#### [WORK INSTRUCTION]
Word for word, restate the lines of the material below from its first line through the one containing "Mathlib is fixed to". Omit the rest.

GIVEN DATA below:

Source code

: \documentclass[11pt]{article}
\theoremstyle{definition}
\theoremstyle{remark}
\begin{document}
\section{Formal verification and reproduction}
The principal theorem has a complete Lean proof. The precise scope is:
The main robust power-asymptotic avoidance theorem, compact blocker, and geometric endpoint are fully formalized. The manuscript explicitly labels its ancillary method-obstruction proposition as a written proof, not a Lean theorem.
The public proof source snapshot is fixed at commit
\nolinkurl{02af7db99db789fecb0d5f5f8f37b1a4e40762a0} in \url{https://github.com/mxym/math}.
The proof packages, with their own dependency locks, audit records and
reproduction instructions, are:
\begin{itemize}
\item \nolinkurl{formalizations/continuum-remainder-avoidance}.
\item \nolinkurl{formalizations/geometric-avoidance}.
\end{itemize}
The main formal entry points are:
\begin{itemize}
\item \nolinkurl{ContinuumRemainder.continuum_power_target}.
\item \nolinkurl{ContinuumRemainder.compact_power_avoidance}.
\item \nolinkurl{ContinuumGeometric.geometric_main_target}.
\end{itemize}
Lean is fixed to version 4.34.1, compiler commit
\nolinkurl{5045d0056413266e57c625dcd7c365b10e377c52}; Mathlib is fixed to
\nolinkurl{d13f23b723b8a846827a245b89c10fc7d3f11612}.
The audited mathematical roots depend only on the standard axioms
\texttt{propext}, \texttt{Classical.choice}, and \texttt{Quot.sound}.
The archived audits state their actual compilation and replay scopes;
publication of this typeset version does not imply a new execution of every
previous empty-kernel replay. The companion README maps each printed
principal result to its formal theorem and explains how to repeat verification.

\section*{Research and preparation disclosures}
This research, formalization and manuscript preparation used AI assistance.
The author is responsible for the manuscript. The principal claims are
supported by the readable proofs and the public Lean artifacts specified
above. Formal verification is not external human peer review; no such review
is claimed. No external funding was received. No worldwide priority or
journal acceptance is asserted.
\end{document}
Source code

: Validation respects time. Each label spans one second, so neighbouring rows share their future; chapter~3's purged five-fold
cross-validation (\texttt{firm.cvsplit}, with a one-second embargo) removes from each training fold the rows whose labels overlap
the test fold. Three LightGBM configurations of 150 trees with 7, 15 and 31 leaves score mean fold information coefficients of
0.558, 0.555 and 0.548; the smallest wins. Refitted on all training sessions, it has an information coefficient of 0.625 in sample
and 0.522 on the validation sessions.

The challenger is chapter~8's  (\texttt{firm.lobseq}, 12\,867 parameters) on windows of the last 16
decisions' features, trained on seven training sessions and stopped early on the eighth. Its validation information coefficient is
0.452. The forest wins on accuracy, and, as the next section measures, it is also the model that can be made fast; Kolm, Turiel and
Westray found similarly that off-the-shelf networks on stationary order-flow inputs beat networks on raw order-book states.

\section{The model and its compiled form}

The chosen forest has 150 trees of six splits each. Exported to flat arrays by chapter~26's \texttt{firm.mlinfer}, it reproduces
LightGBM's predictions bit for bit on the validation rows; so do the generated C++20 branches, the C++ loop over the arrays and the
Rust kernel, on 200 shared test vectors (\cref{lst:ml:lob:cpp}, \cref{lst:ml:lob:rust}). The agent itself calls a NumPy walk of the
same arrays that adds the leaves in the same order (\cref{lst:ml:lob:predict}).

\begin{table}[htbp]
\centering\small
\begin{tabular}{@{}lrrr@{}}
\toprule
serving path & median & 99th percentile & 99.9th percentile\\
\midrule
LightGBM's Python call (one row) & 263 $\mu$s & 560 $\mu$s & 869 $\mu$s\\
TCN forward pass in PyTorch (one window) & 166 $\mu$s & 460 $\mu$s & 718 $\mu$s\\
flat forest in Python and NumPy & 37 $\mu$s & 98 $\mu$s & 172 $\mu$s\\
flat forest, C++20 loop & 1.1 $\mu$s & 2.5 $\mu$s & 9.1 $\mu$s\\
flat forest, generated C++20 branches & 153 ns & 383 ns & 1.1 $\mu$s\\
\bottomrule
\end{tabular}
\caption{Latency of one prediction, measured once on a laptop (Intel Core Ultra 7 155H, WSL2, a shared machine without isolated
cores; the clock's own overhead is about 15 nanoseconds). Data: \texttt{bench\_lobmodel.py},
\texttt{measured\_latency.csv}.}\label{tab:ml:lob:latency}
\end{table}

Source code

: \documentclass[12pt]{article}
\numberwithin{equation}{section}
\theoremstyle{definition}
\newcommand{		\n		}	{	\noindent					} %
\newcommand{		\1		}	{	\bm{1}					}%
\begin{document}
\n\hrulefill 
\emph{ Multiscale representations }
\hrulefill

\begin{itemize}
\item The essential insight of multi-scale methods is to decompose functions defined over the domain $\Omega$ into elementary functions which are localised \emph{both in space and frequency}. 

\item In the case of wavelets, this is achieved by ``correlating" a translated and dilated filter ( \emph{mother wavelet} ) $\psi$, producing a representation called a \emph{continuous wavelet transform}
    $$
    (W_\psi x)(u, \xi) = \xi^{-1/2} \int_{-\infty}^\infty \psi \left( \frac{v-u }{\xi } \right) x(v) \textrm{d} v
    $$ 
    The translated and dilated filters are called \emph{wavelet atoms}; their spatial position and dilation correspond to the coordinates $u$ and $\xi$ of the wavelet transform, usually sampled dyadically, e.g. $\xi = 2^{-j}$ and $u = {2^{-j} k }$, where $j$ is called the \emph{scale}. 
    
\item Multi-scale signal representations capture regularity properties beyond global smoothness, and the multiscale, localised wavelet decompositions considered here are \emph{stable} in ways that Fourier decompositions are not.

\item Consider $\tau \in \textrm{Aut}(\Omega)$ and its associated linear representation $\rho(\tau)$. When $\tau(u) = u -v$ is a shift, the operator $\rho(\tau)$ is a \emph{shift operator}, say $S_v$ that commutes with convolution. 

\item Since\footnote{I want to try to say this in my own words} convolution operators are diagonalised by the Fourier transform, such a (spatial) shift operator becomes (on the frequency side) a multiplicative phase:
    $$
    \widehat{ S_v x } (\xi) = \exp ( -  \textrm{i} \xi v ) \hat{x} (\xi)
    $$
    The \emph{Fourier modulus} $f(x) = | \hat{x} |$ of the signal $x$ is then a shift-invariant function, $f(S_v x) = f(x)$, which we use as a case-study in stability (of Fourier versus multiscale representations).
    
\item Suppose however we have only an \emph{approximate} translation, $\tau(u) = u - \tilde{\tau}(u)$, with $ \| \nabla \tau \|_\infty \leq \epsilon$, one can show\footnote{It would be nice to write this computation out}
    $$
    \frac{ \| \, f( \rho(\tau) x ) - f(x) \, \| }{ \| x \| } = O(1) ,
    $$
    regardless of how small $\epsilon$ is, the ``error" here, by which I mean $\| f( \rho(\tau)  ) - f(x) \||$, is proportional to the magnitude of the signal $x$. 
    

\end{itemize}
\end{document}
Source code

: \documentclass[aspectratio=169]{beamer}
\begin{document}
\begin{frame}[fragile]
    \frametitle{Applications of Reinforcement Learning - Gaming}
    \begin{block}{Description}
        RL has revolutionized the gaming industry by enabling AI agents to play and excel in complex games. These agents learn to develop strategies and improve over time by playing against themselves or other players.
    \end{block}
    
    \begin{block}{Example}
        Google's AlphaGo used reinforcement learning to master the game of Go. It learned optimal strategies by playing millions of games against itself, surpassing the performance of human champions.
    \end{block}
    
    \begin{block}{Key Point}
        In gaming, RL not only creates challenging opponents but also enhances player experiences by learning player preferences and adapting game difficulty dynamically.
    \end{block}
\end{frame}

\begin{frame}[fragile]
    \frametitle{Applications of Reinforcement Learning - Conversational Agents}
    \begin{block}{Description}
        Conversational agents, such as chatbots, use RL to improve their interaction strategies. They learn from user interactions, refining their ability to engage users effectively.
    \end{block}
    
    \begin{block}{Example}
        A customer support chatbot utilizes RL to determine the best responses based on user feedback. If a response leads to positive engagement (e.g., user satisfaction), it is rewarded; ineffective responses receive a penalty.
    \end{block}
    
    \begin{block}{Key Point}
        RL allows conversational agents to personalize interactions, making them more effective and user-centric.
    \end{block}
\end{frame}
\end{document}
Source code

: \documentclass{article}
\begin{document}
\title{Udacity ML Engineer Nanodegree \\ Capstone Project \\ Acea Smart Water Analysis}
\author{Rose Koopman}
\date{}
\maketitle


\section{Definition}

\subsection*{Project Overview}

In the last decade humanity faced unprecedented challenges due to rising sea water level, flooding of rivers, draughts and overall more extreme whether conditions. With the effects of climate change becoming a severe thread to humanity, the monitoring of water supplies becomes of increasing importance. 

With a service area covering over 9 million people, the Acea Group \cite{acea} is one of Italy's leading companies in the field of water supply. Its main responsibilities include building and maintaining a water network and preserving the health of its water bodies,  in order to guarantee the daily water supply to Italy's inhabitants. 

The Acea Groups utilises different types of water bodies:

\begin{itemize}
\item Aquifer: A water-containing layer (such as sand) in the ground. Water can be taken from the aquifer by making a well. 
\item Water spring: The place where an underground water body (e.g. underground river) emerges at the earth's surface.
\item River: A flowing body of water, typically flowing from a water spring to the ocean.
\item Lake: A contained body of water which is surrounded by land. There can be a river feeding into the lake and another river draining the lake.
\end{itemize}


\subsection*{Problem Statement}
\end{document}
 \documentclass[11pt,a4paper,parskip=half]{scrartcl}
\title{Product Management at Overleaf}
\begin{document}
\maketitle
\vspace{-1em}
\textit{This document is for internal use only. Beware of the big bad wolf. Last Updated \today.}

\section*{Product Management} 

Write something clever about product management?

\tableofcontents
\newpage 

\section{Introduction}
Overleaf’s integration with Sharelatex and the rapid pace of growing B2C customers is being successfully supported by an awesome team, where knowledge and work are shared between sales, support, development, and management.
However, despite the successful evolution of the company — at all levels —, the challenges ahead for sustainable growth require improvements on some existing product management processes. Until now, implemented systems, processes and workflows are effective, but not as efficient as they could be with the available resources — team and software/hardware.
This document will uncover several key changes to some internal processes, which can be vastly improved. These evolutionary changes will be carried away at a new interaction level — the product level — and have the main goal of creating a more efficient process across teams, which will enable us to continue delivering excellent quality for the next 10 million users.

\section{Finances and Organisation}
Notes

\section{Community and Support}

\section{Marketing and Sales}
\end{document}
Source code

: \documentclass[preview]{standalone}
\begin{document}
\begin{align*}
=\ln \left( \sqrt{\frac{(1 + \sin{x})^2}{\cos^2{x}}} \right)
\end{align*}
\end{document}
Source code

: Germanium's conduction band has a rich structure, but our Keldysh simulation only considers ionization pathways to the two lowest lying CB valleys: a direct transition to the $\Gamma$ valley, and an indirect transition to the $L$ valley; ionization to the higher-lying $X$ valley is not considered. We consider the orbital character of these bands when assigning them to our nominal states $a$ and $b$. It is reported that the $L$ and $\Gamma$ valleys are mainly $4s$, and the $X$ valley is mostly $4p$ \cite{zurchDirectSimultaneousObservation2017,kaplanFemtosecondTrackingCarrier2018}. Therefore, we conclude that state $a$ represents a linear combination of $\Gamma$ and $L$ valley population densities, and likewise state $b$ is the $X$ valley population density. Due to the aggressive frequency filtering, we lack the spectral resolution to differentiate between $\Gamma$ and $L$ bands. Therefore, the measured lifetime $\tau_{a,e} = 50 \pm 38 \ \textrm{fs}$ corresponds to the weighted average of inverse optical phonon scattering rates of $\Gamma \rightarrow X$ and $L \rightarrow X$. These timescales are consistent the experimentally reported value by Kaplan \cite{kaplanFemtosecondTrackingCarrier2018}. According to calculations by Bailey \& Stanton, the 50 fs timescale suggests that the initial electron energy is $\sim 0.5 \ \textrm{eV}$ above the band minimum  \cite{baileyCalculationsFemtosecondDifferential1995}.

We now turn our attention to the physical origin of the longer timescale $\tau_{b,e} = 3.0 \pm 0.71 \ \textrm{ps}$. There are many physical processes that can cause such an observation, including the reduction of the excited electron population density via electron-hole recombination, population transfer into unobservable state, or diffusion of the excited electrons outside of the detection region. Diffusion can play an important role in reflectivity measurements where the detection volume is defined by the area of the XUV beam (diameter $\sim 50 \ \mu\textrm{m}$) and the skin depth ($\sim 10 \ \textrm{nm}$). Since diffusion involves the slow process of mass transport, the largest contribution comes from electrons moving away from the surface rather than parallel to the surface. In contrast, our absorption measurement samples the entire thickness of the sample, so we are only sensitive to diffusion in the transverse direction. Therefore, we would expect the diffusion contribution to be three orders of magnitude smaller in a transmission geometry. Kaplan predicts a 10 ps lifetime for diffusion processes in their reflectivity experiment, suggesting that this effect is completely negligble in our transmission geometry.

End of GIVEN DATA.

#### [OUTPUT FOR THIS EXERCISE]
Source code

: \documentclass[11pt]{article}
\theoremstyle{definition}
\theoremstyle{remark}
\begin{document}
\section{Formal verification and reproduction}
The principal theorem has a complete Lean proof. The precise scope is:
The main robust power-asymptotic avoidance theorem, compact blocker, and geometric endpoint are fully formalized. The manuscript explicitly labels its ancillary method-obstruction proposition as a written proof, not a Lean theorem.
The public proof source snapshot is fixed at commit
\nolinkurl{02af7db99db789fecb0d5f5f8f37b1a4e40762a0} in \url{https://github.com/mxym/math}.
The proof packages, with their own dependency locks, audit records and
reproduction instructions, are:
\begin{itemize}
\item \nolinkurl{formalizations/continuum-remainder-avoidance}.
\item \nolinkurl{formalizations/geometric-avoidance}.
\end{itemize}
The main formal entry points are:
\begin{itemize}
\item \nolinkurl{ContinuumRemainder.continuum_power_target}.
\item \nolinkurl{ContinuumRemainder.compact_power_avoidance}.
\item \nolinkurl{ContinuumGeometric.geometric_main_target}.
\end{itemize}
Lean is fixed to version 4.34.1, compiler commit
\nolinkurl{5045d0056413266e57c625dcd7c365b10e377c52}; Mathlib is fixed to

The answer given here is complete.